EXERCISE AIM —
Locate every line in the records below that holds the word "AccessControl" and return each one.

Excerpts from a dataset —
[Start of Attachment]

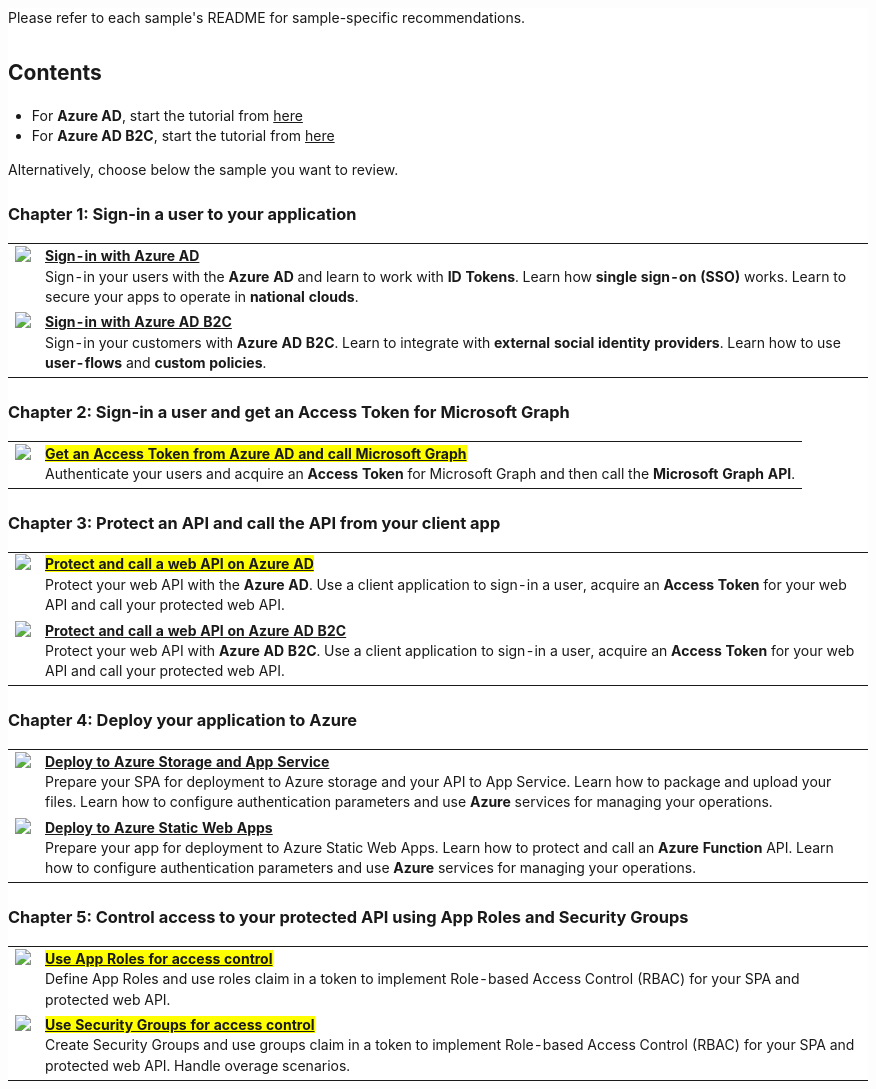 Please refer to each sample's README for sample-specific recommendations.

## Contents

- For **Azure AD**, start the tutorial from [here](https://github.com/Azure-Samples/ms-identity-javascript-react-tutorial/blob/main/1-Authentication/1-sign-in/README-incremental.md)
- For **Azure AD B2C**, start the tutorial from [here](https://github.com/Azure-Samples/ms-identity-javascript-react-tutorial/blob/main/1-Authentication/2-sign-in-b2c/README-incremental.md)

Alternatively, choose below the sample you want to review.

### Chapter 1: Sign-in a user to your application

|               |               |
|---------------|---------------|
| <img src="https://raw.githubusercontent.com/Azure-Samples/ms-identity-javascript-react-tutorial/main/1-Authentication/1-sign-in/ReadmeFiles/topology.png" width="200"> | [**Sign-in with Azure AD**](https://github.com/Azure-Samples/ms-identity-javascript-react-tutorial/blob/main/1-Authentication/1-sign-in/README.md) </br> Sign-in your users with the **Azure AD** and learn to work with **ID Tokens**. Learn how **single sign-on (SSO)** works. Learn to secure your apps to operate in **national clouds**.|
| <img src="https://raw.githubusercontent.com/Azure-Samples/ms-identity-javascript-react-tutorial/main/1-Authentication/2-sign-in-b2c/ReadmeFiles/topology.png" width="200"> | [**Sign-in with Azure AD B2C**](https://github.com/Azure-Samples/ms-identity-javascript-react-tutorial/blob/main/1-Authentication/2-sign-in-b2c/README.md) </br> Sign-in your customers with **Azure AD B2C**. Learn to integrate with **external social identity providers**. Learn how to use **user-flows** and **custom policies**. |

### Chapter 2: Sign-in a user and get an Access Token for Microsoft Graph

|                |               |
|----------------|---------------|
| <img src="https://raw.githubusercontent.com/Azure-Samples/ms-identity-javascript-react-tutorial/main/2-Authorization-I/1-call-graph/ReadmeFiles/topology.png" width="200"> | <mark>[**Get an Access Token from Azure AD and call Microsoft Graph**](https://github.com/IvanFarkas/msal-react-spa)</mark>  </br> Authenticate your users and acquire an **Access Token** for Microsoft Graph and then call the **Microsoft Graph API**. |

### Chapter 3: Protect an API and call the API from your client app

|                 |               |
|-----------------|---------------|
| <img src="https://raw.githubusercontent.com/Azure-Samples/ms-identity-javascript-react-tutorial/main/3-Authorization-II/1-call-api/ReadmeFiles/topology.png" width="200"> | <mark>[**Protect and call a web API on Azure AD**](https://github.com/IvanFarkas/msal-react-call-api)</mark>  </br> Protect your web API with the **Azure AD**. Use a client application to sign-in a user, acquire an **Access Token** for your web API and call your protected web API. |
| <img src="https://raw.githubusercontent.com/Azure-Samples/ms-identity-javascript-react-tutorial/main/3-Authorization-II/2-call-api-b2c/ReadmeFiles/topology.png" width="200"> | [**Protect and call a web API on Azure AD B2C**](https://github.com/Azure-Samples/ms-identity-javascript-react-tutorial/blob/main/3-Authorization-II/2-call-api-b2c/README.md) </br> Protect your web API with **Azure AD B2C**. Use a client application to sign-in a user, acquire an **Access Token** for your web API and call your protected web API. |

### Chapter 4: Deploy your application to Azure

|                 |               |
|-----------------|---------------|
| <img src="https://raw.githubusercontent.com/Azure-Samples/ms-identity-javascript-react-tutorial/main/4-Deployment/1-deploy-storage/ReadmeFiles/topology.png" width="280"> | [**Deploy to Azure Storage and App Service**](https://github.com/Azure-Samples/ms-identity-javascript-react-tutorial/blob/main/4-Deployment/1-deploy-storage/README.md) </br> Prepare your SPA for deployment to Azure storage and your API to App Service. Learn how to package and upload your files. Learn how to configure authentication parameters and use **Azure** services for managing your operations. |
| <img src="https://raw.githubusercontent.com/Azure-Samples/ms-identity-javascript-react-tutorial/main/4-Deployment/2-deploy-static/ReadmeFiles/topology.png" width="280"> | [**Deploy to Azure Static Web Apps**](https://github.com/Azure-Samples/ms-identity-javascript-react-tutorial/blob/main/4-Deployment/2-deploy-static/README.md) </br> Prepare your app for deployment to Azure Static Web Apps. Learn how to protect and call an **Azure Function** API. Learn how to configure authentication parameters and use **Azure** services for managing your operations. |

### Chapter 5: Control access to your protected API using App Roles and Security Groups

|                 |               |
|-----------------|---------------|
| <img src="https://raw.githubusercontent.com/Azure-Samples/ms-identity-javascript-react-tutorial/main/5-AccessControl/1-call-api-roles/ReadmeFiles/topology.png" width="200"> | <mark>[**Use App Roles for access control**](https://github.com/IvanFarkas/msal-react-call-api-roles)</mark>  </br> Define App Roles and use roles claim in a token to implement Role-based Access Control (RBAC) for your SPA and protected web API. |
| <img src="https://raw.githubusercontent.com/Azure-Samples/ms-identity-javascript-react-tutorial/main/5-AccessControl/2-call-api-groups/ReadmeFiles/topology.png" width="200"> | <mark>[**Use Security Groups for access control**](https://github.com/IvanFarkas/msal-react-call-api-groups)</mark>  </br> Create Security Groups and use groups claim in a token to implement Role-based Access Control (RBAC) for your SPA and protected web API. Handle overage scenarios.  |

[End of Attachment]

ANSWER BOX —
| <img src="https://raw.githubusercontent.com/Azure-Samples/ms-identity-javascript-react-tutorial/main/5-AccessControl/1-call-api-roles/ReadmeFiles/topology.png" width="200"> | <mark>[**Use App Roles for access control**](https://github.com/IvanFarkas/msal-react-call-api-roles)</mark>  </br> Define App Roles and use roles claim in a token to implement Role-based Access Control (RBAC) for your SPA and protected web API. |
| <img src="https://raw.githubusercontent.com/Azure-Samples/ms-identity-javascript-react-tutorial/main/5-AccessControl/2-call-api-groups/ReadmeFiles/topology.png" width="200"> | <mark>[**Use Security Groups for access control**](https://github.com/IvanFarkas/msal-react-call-api-groups)</mark>  </br> Create Security Groups and use groups claim in a token to implement Role-based Access Control (RBAC) for your SPA and protected web API. Handle overage scenarios.  |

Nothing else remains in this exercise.